John Nolan

No. 44
- Position: Tackle

Personal information
- Born: February 26, 1926 Glens Falls, New York, U.S.
- Died: July 14, 1996 (aged 70) Glens Falls, New York, U.S.
- Listed height: 6 ft 2 in (1.88 m)
- Listed weight: 232 lb (105 kg)

Career information
- High school: St. Mary's Academy (Glens Falls)
- College: College of Holy Cross (1943); Penn State (1945-1947);
- NFL draft: 1948: 3rd round, 14th overall pick

Career history
- Boston Yanks (1948); New York Bulldogs (1949); New York Yanks (1950);

Career NFL statistics
- Games played: 36
- Games started: 15
- Fumble recoveries: 3
- Stats at Pro Football Reference

= John Nolan (tackle) =

American football player (1926–1996)

John Joseph Nolan Jr. (February 26, 1926 - July 14, 1996) was an American professional football tackle.

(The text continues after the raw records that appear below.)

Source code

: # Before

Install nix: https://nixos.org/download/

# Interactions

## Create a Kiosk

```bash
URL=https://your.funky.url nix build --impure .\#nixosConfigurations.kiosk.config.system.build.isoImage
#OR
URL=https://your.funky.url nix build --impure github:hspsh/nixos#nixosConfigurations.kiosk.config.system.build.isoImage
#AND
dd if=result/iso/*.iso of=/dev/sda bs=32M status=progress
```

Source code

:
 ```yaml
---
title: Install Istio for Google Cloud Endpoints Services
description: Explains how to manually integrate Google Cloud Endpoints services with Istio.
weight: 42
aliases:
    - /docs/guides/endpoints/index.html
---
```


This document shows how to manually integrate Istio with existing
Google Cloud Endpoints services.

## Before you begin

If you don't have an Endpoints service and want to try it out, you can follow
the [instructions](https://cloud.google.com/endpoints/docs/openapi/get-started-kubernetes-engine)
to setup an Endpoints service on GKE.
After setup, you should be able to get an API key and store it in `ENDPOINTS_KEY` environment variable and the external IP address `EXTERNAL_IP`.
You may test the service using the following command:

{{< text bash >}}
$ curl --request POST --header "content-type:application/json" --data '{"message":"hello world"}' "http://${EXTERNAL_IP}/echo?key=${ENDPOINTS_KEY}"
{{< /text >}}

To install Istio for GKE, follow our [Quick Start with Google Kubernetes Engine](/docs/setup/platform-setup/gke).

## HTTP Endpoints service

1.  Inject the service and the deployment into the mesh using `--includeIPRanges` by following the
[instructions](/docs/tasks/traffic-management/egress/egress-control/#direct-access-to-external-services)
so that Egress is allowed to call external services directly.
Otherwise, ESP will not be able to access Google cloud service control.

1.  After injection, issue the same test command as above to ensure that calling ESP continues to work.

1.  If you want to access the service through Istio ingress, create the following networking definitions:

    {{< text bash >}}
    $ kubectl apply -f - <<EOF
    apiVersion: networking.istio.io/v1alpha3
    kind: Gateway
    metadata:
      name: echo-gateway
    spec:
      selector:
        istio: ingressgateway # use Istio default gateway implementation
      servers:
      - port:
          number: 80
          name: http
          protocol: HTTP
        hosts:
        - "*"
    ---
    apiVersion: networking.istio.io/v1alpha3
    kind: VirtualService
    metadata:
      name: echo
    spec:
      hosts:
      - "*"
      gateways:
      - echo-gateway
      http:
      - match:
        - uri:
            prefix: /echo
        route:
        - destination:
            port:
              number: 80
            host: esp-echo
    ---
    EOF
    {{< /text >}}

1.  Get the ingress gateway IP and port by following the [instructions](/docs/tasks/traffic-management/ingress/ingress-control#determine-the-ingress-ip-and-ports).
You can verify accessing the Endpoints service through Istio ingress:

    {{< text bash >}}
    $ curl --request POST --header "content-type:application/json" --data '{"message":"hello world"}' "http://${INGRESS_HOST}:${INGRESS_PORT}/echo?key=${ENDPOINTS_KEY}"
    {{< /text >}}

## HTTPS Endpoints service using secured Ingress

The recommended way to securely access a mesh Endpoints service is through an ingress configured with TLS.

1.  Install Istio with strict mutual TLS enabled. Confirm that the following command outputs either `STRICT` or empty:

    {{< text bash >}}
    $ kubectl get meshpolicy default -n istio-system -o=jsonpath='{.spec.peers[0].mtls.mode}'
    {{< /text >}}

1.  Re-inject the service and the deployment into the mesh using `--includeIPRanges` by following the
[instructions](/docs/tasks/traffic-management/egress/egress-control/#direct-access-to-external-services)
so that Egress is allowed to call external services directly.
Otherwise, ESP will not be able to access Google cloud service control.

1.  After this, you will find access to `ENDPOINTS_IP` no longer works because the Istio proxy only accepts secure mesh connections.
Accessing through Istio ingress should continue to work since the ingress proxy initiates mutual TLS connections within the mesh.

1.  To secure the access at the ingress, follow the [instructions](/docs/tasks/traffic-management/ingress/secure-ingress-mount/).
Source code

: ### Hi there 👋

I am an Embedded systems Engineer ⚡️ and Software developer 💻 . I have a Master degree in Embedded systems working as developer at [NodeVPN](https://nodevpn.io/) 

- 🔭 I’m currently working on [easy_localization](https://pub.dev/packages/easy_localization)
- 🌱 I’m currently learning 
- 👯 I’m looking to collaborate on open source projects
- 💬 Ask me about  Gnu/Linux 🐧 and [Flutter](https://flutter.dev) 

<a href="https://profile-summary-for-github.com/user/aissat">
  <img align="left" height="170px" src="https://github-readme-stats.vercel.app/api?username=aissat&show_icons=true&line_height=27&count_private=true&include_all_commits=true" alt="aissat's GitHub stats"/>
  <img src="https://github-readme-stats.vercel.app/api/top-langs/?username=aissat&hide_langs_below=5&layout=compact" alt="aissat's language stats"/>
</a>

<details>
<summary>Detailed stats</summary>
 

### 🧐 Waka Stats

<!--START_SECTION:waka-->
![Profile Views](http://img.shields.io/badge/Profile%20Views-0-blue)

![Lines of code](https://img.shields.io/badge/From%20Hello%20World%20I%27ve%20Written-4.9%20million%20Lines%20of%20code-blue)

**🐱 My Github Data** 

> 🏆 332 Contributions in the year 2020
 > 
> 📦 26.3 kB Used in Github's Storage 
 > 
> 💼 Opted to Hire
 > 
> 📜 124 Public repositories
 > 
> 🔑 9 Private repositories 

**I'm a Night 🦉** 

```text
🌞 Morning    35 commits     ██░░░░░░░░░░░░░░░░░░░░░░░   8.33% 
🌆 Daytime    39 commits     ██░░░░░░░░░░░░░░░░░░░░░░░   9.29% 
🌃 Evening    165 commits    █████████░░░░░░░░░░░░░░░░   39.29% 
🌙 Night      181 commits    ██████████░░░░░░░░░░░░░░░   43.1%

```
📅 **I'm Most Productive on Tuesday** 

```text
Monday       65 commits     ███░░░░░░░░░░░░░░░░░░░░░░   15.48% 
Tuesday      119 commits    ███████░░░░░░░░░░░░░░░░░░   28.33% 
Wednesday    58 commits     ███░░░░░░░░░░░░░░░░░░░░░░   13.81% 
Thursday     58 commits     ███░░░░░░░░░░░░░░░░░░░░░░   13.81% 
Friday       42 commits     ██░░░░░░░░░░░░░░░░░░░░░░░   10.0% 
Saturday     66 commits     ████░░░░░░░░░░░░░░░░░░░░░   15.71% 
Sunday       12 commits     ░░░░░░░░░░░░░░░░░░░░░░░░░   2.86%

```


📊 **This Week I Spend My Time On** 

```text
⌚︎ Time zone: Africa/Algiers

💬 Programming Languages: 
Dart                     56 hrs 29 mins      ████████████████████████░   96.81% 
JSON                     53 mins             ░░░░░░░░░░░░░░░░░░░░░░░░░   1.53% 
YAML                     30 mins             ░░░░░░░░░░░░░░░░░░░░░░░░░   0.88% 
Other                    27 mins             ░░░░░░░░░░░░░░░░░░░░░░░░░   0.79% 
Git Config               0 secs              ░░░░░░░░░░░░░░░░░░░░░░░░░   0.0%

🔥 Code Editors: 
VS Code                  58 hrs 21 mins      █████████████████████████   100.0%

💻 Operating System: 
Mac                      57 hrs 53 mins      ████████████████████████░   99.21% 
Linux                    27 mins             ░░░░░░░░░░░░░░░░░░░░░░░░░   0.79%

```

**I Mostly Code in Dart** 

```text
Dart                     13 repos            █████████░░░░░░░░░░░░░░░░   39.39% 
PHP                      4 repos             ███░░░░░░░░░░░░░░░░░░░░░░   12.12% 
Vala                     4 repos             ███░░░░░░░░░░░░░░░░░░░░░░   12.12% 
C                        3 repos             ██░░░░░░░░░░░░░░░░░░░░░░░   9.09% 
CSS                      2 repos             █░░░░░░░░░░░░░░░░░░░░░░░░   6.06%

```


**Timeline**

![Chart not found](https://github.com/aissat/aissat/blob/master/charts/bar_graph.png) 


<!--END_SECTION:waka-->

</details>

Nolan was born in 1926 at Glens Falls, New York. He attended high school at St. Mary's Academy in Glens Falls. Playing at right halfback, he led the 1943 St. Mary's team to an undefeated season.

In February 1944, upon reaching age 18, Nolan enrolled at the College of the Holy Cross as part of the V-12 Navy College Training Program. His punting helped lead the 1944 Holy Cross Crusaders football team to a 5–2–2 record.

After World War II, he enrolled at Pennsylvania State University where he starred in both lacrosse and football for the Penn State Nittany Lions. Playing at the tackle position, he was co-captain of the 1947 Penn State Nittany Lions football team to an undefeated record and the No. 4 ranking in the final AP poll.

He was drafted by the Boston Yanks in the third round (14th overall pick) of the 1948 NFL draft. He in the National Football League (NFL) for the Boston Yanks in 1948, the New York Bulldogs in 1949, and the New York Yanks in 1950. He appeared in a total of 36 NFL games, 14 of them as a starter.

From 1957 to 1970, Nolan coached the football, baseball, and basketball teams at his alma mater, St. Mary's Academy in Glens Falls. He compiled a record of 138-63 as the football coach at St. Mary's. From 1970 to 1979, he was employed by the Penn State athletic department with responsibility for equipment and travel for the football team. In 1996, three days after the death of his wife Claire (Hulsebosch), Nolan died at age 70 in Glens Falls.